Monday, July 17, 2006

UK Pension Funds moving into the Black Again

Very interesting piece in the Times about pension funds:

WHISPER it quietly, but the pension deficit problem is receding fast. Official figures this week show Britain’s employers are shovelling cash into their defined-benefit schemes in unprecedented dollops.

Partly this is due to regulatory chivvying. Under the new regime, employers normally have to put in place plans to plug their deficits within ten years. Partly, it is due to the lashings of cash thrown off by many blue chips. Without a murmur, HSBC has been able to find £1 billion to boost its pension fund, Royal Bank of Scotland £750 million and Lloyds TSB £200 million.

...........Last year just five of Britain’s 100 biggest listed companies were able to report a pension fund surplus. So long as there are no adverse market movements in the coming months, dozens more will join them. Alliance & Leicester, 3i, Enterprise Inns, British Land, Smiths Group and United Utilities are among those tipped to cross back into the pensions black. Of course, there are still many firms struggling with serious deficits, but on an aggregate level, the problem has eased.

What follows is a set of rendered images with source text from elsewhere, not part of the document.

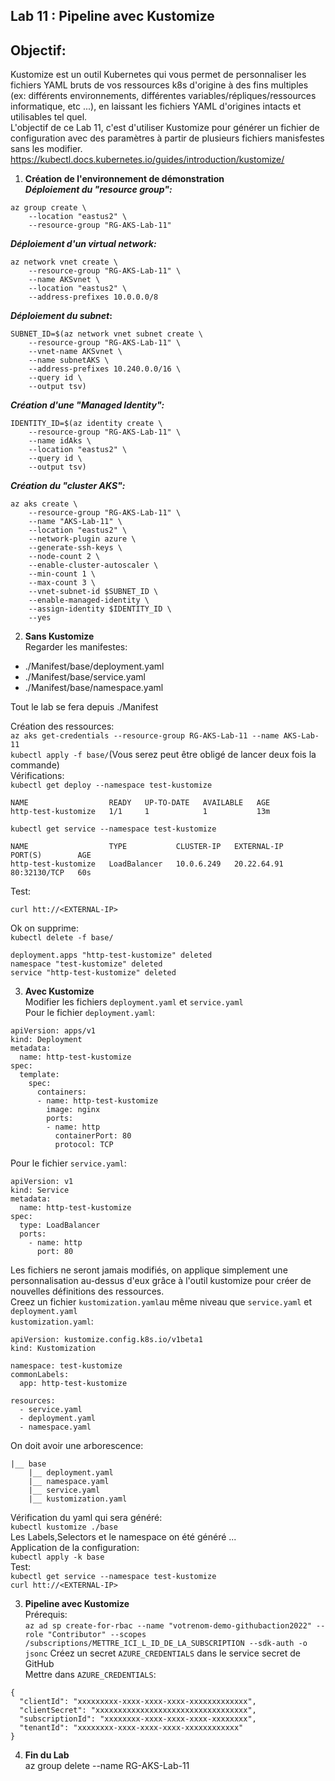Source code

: ## Lab 11 : Pipeline avec Kustomize
## Objectif:
Kustomize est un outil Kubernetes qui vous permet de personnaliser les fichiers YAML bruts de vos ressources k8s d'origine à des fins multiples (ex: différents environnements, différentes variables/répliques/ressources informatique, etc ...), en laissant les fichiers YAML d'origines intacts et utilisables tel quel.<br>
L'objectif de ce Lab 11, c'est d'utiliser Kustomize pour générer un fichier de configuration avec des paramètres à partir de plusieurs fichiers manisfestes sans les modifier. <br>
https://kubectl.docs.kubernetes.io/guides/introduction/kustomize/
1. **Création de l'environnement de démonstration** <br>
**_Déploiement du "resource group":_**
```
az group create \
    --location "eastus2" \
    --resource-group "RG-AKS-Lab-11"
```
**_Déploiement d'un virtual network:_**
```
az network vnet create \
    --resource-group "RG-AKS-Lab-11" \
    --name AKSvnet \
    --location "eastus2" \
    --address-prefixes 10.0.0.0/8
```
**_Déploiement du subnet_:**
```
SUBNET_ID=$(az network vnet subnet create \
    --resource-group "RG-AKS-Lab-11" \
    --vnet-name AKSvnet \
    --name subnetAKS \
    --address-prefixes 10.240.0.0/16 \
    --query id \
    --output tsv)
```
**_Création d'une "Managed Identity":_**
```
IDENTITY_ID=$(az identity create \
    --resource-group "RG-AKS-Lab-11" \
    --name idAks \
    --location "eastus2" \
    --query id \
    --output tsv)
```
**_Création du "cluster AKS":_**
```
az aks create \
    --resource-group "RG-AKS-Lab-11" \
    --name "AKS-Lab-11" \
    --location "eastus2" \
    --network-plugin azure \
    --generate-ssh-keys \
    --node-count 2 \
    --enable-cluster-autoscaler \
    --min-count 1 \
    --max-count 3 \
    --vnet-subnet-id $SUBNET_ID \
    --enable-managed-identity \
    --assign-identity $IDENTITY_ID \
    --yes
```
2. **Sans Kustomize** <br>
Regarder les manifestes:<br>
- ./Manifest/base/deployment.yaml
- ./Manifest/base/service.yaml
- ./Manifest/base/namespace.yaml

Tout le lab se fera depuis ./Manifest

Création des ressources:<br>
`az aks get-credentials --resource-group RG-AKS-Lab-11 --name AKS-Lab-11`<br>
`kubectl apply -f base/`(Vous serez peut être obligé de lancer deux fois la commande)<br>
Vérifications:<br>
`kubectl get deploy --namespace test-kustomize`<br>
```
NAME                  READY   UP-TO-DATE   AVAILABLE   AGE
http-test-kustomize   1/1     1            1           13m
```
`kubectl get service --namespace test-kustomize`<br>
```
NAME                  TYPE           CLUSTER-IP   EXTERNAL-IP   PORT(S)        AGE
http-test-kustomize   LoadBalancer   10.0.6.249   20.22.64.91   80:32130/TCP   60s
```
Test:<br>
```
curl htt://<EXTERNAL-IP>
```
Ok on supprime:<br>
`kubectl delete -f base/`
```
deployment.apps "http-test-kustomize" deleted
namespace "test-kustomize" deleted
service "http-test-kustomize" deleted
```
3. **Avec Kustomize**<br>
Modifier les fichiers `deployment.yaml` et `service.yaml`<br>
Pour le fichier `deployment.yaml`:<br>
```
apiVersion: apps/v1
kind: Deployment
metadata:
  name: http-test-kustomize
spec:
  template:
    spec:
      containers:
      - name: http-test-kustomize
        image: nginx
        ports:
        - name: http
          containerPort: 80
          protocol: TCP
```
Pour le fichier `service.yaml`:<br>
```
apiVersion: v1
kind: Service
metadata:
  name: http-test-kustomize
spec:
  type: LoadBalancer
  ports:
    - name: http
      port: 80
```
Les fichiers ne seront jamais modifiés, on applique simplement une personnalisation au-dessus d'eux grâce à l'outil kustomize pour créer de nouvelles définitions des ressources.<br>
Creez un fichier `kustomization.yaml`au même niveau que `service.yaml` et `deployment.yaml`<br>
`kustomization.yaml`:<br>
```
apiVersion: kustomize.config.k8s.io/v1beta1
kind: Kustomization

namespace: test-kustomize
commonLabels:
  app: http-test-kustomize

resources:
  - service.yaml
  - deployment.yaml
  - namespace.yaml
```

On doit avoir une arborescence:<br>
```
|__ base
    |__ deployment.yaml
    |__ namespace.yaml
    |__ service.yaml
    |__ kustomization.yaml
```
Vérification du yaml qui sera généré:<br>
`kubectl kustomize ./base`<br>
Les Labels,Selectors et le namespace on été généré ...<br>
Application de la configuration:<br>
`kubectl apply -k base`<br>
Test:<br>
`kubectl get service --namespace test-kustomize`<br>
`curl htt://<EXTERNAL-IP>`

3. **Pipeline avec Kustomize**<br>
Prérequis:<br>
`az ad sp create-for-rbac --name "votrenom-demo-githubaction2022" --role "Contributor" --scopes /subscriptions/METTRE_ICI_L_ID_DE_LA_SUBSCRIPTION --sdk-auth -o jsonc`
Créez un secret `AZURE_CREDENTIALS` dans le service secret de GitHub<br>
Mettre dans `AZURE_CREDENTIALS`:<br>
```
{
  "clientId": "xxxxxxxxx-xxxx-xxxx-xxxx-xxxxxxxxxxxxx",
  "clientSecret": "xxxxxxxxxxxxxxxxxxxxxxxxxxxxxxxxxx",
  "subscriptionId": "xxxxxxxx-xxxx-xxxx-xxxx-xxxxxxxx",
  "tenantId": "xxxxxxxx-xxxx-xxxx-xxxx-xxxxxxxxxxxx"
}
```


4. **Fin du Lab**<br>
az group delete --name RG-AKS-Lab-11






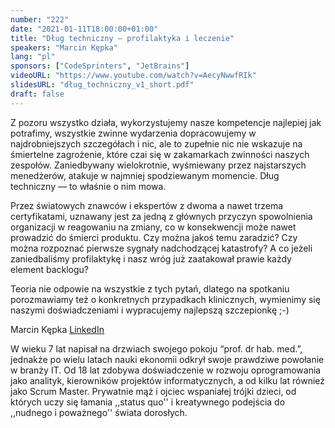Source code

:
 ```yaml
---
number: "222"
date: "2021-01-11T18:00:00+01:00"
title: "Dług techniczny — profilaktyka i leczenie"
speakers: "Marcin Kępka"
lang: "pl"
sponsors: ["CodeSprinters", "JetBrains"]
videoURL: "https://www.youtube.com/watch?v=AecyNwwfRIk"
slidesURL: "dług_techniczny_v1_short.pdf"
draft: false
---
```


Z pozoru wszystko działa, wykorzystujemy nasze kompetencje najlepiej jak potrafimy, wszystkie zwinne wydarzenia dopracowujemy w najdrobniejszych szczegółach i nic, ale to zupełnie nic nie wskazuje na śmiertelne zagrożenie, które czai się w zakamarkach zwinności naszych zespołów. Zaniedbywany wielokrotnie, wyśmiewany przez najstarszych menedżerów, atakuje w najmniej spodziewanym momencie. Dług techniczny — to właśnie o nim mowa.

Przez światowych znawców i ekspertów z dwoma a nawet trzema certyfikatami, uznawany jest za jedną z głównych przyczyn spowolnienia organizacji w reagowaniu na zmiany, co w konsekwencji może nawet prowadzić do śmierci produktu. Czy można jakoś temu zaradzić? Czy można rozpoznać pierwsze sygnały nadchodzącej katastrofy? A co jeżeli zaniedbaliśmy profilaktykę i nasz wróg już zaatakował prawie każdy element backlogu?

Teoria nie odpowie na wszystkie z tych pytań, dlatego na spotkaniu porozmawiamy też o konkretnych przypadkach klinicznych, wymienimy się naszymi doświadczeniami i wypracujemy najlepszą szczepionkę ;-)

Marcin Kępka [LinkedIn](https://www.linkedin.com/in/marcin-k%C4%99pka-74060a176/)

W wieku 7 lat napisał na drzwiach swojego pokoju “prof. dr hab. med.”, jednakże po wielu latach nauki ekonomii odkrył swoje prawdziwe powołanie w branży IT. Od 18 lat zdobywa doświadczenie w rozwoju oprogramowania jako analityk, kierowników projektów informatycznych, a od kilku lat również jako Scrum Master. Prywatnie mąż i ojciec wspaniałej trójki dzieci, od których uczy się łamania ,,status quo'' i kreatywnego podejścia do ,,nudnego i poważnego'' świata dorosłych.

However, the move towards and beyond equilibrium raises the question of whether we may ultimately see the whole ghastly cycle repeat itself. Many factors contributed to the pensions crisis, but the seeds were sown in the 1990s when companies understandably declined to pay into pension funds that were already comfortably in surplus. Taking a “pension fund holiday” seemed only reasonable, especially as contributions into funds heavily in surplus were penalised by the taxman.

Are we going to see a repeat of that problem? Will managements refuse to build up cushions in their schemes? After all, under the new regime it is virtually impossible to claw back contributions, however large a surplus were to become.

The problem may not arise at some employers because of their changing attitude to risk. According to independent pensions consultant John Ralfe, the moment schemes get into surplus in future, their sponsoring employers will want to lock in certainty by pulling out of equities and buying safe bonds. The chances of a surplus disappear, but so do the risks of a deficit. The ageing membership of defined-benefit schemes will also push them deeper into bonds, leading to less volatility.


Let's hope the cycle does not repeat - it would be bad for pensioners and bad for the companies themselves. But it requires everyone to think long-term, rather than short-term.

1 comment:

snowflake5 said...

I think you'll find that there is quite a lot of churning within pension funds, some more than others.

Obviously the churning is expensive as it incurs fees everytime assets are bought and sold - some pension fund trustees responded to this in the 90's by having a core tracker, within the find, to cut down on the fees. Others like the Boots scheme shifted entirely to bonds and their fees dropped from some £10m per year to about £600k.